- Born: 31 October 2007 (age 18) Budapest, Hungary

Gymnastics career
- Discipline: Rhythmic gymnastics
- Country represented: Portugal (2025-present)
- Former countries represented: Hungary
- Club: Sporting Club de Portugal
- Head coach: Sandra Conde Nunes
- Former coach: Tímea Koch-Tiringer

= Eva Blanka Gyulai =

Hungarian rhythmic gymnast

Éva Blanka Gyulai (born 31 October 2007) is a Hungarian rhythmic gymnast. She represents Portugal in international competitions since 2025.

==Career==
===Junior===
In 2020 she represented Hungary with Evelin Viktória Kocsis, Blanka Krasznay and senior Fanni Pigniczki at the European Championships in Kyiv. She was 16th in rope and 19th in ribbon qualifications.

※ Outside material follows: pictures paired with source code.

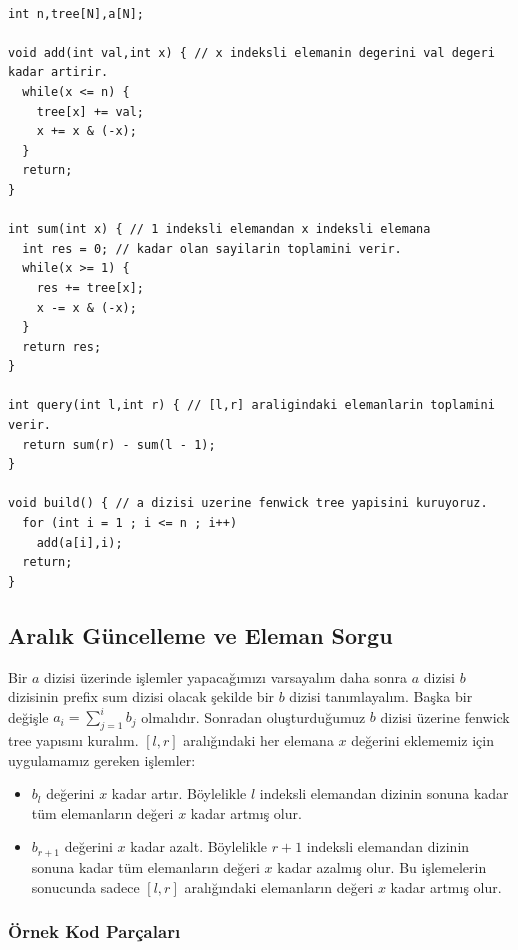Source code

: \documentclass[12pt]{article}
\begin{document}
    \begin{verbatim}
    
int n,tree[N],a[N];

void add(int val,int x) { // x indeksli elemanin degerini val degeri kadar artirir.
  while(x <= n) {
    tree[x] += val;
    x += x & (-x);
  }
  return;
}

int sum(int x) { // 1 indeksli elemandan x indeksli elemana
  int res = 0; // kadar olan sayilarin toplamini verir.
  while(x >= 1) {
    res += tree[x];
    x -= x & (-x);
  }
  return res;
}

int query(int l,int r) { // [l,r] araligindaki elemanlarin toplamini verir.
  return sum(r) - sum(l - 1);
}

void build() { // a dizisi uzerine fenwick tree yapisini kuruyoruz.
  for (int i = 1 ; i <= n ; i++)
    add(a[i],i);
  return;
}

    \end{verbatim}
    
    \subsection{Aral{\i}k G\"{u}ncelleme ve Eleman Sorgu}

    Bir $a$ dizisi \"{u}zerinde i\c{s}lemler yapaca\u{g}{\i}m{\i}z{\i} varsayal{\i}m daha sonra $a$ dizisi $b$ dizisinin prefix sum dizisi olacak \c{s}ekilde bir $b$ dizisi tan{\i}mlayal{\i}m. Ba\c{s}ka bir de\u{g}i\c{s}le $a_i = \sum_{j=1}^{i} {b_j} $ olmal{\i}d{\i}r. Sonradan olu\c{s}turdu\u{g}umuz $b$ dizisi \"{u}zerine fenwick tree yap{\i}s{\i}n{\i} kural{\i}m. $[l,r]$ aral{\i}\u{g}{\i}ndaki her elemana
    $x$ de\u{g}erini eklememiz i\c{c}in uygulamam{\i}z gereken i\c{s}lemler:
    
    \begin{itemize}
        \item $b_l$ de\u{g}erini $x$ kadar art{\i}r. B\"{o}ylelikle $l$ indeksli elemandan dizinin sonuna kadar t\"{u}m elemanlar{\i}n de\u{g}eri $x$ kadar artm{\i}\c{s} olur.
        \item $b_{r + 1}$ de\u{g}erini $x$ kadar azalt. B\"{o}ylelikle $r + 1$ indeksli elemandan dizinin sonuna kadar t\"{u}m elemanlar{\i}n de\u{g}eri $x$ kadar azalm{\i}\c{s} olur. Bu i\c{s}lemelerin sonucunda sadece $[l,r]$ aral{\i}\u{g}{\i}ndaki elemanlar{\i}n de\u{g}eri $x$ kadar artm{\i}\c{s} olur.
    \end{itemize}
    
    \subsubsection{\"{O}rnek Kod Par\c{c}alar{\i}}
    
\end{document}
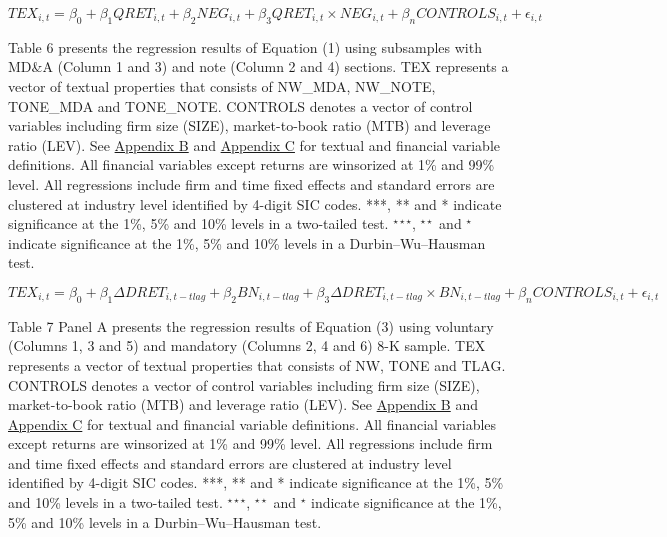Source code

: \newpage

\setcounter{equation}{0}
\begin{equation}
TEX_{i,t}=\beta_0+\beta_1QRET_{i,t}+\beta_2NEG_{i,t}+\beta_3QRET_{i,t}\times NEG_{i,t}+\beta_nCONTROLS_{i,t}+\epsilon_{i,t}
\end{equation}

Table 6 presents the regression results of Equation (1) using subsamples with MD\&A (Column 1 and 3) and note (Column 2 and 4) sections. TEX represents a vector of textual properties that consists of NW\_MDA, NW\_NOTE, TONE\_MDA and TONE\_NOTE. CONTROLS denotes a vector of control variables including firm size (SIZE), market-to-book ratio (MTB) and leverage ratio (LEV). See \hyperref[appb]{Appendix B} and \hyperref[appc]{Appendix C} for textual and financial variable definitions. All financial variables except returns are winsorized at 1\% and 99\% level. All regressions include firm and time fixed effects and standard errors are clustered at industry level identified by 4-digit SIC codes. ***, ** and * indicate significance at the 1\%, 5\% and 10\% levels in a two-tailed test. $^{\star\star\star}$, $^{\star\star}$ and $^{\star}$ indicate significance at the 1\%, 5\% and 10\% levels in a Durbin–Wu–Hausman test.

\newpage

\setcounter{equation}{2}
\begin{equation}
	TEX_{i,t}=\beta_0+\beta_1\Delta DRET_{i,t-tlag}+\beta_2BN_{i,t-tlag}+\beta_3\Delta DRET_{i,t-tlag}\times BN_{i,t-tlag}+\beta_nCONTROLS_{i,t}+\epsilon_{i,t}
\end{equation}

Table 7 Panel A presents the regression results of Equation (3) using voluntary (Columns 1, 3 and 5) and mandatory (Columns 2, 4 and 6) 8-K sample. TEX represents a vector of textual properties that consists of NW, TONE and TLAG. CONTROLS denotes a vector of control variables including firm size (SIZE), market-to-book ratio (MTB) and leverage ratio (LEV). See \hyperref[appb]{Appendix B} and \hyperref[appc]{Appendix C} for textual and financial variable definitions. All financial variables except returns are winsorized at 1\% and 99\% level. All regressions include firm and time fixed effects and standard errors are clustered at industry level identified by 4-digit SIC codes. ***, ** and * indicate significance at the 1\%, 5\% and 10\% levels in a two-tailed test. $^{\star\star\star}$, $^{\star\star}$ and $^{\star}$ indicate significance at the 1\%, 5\% and 10\% levels in a Durbin–Wu–Hausman test.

In 2022, she won bronze medal in hoop final at International Tournament in Portimão. She represented Hungary together with Szonja Voeroes at the 2022 European Championships in Tel Aviv, and took 12th place in team competition. She was 21st with hoop and 14th with ball in qualifications.

===Senior===
In 2023, she took 8th place in all-around and won bronze medal in ball final at Grand Prix Brno.

She competed at the 1st European Cup in Baku.

In 2025, she chose to represent Portugal, because she also has a Portuguese citizenship. She competed at World Challenge Cup in Cluj-Napoca, and ended on 49th place in all-around.

In 2026, she competed at Tashkent World Cup and took 58th place in all-around.